"""

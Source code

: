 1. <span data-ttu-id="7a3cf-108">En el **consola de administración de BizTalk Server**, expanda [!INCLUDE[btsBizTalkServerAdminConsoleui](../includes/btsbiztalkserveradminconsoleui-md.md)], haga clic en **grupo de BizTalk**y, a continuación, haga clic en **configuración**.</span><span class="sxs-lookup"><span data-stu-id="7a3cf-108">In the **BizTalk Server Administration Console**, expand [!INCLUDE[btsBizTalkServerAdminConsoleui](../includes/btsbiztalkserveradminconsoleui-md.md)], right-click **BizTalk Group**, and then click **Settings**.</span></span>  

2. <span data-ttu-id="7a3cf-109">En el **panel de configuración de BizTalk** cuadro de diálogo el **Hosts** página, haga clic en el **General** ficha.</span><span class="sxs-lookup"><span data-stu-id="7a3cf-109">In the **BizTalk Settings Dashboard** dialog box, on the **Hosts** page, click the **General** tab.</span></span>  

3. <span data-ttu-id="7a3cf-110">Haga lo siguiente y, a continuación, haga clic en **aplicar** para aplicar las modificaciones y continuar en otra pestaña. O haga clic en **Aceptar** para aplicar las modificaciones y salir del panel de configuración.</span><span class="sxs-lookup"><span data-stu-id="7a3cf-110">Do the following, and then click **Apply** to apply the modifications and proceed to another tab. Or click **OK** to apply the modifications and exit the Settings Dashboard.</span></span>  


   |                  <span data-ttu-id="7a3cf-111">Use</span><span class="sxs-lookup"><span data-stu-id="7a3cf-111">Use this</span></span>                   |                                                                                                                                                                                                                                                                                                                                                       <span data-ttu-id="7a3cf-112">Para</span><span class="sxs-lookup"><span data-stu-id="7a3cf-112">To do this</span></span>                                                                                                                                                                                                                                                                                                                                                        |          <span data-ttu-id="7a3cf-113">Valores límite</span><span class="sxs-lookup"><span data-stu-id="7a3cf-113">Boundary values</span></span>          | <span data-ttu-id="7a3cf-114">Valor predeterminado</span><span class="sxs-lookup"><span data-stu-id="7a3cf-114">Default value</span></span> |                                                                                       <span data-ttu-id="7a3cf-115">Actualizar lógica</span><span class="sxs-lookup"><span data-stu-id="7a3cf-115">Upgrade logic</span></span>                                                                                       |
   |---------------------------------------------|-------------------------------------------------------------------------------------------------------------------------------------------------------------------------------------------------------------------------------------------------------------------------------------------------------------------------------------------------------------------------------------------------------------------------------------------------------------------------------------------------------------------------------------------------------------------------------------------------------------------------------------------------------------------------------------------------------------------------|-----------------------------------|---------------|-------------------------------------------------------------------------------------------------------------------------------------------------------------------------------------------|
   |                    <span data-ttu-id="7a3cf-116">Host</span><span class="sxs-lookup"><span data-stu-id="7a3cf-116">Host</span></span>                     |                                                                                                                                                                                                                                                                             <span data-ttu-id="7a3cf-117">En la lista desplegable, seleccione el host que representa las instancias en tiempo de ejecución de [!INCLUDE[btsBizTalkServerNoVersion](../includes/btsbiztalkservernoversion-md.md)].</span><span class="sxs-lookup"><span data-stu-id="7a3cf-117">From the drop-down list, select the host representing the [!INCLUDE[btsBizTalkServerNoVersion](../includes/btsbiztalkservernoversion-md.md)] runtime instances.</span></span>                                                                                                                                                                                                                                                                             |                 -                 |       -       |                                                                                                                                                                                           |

"""

Problem to solve -> The word "panel" may appear in lines of the entries. State how many lines hold it, as a number alone.

Completed exercise -> 2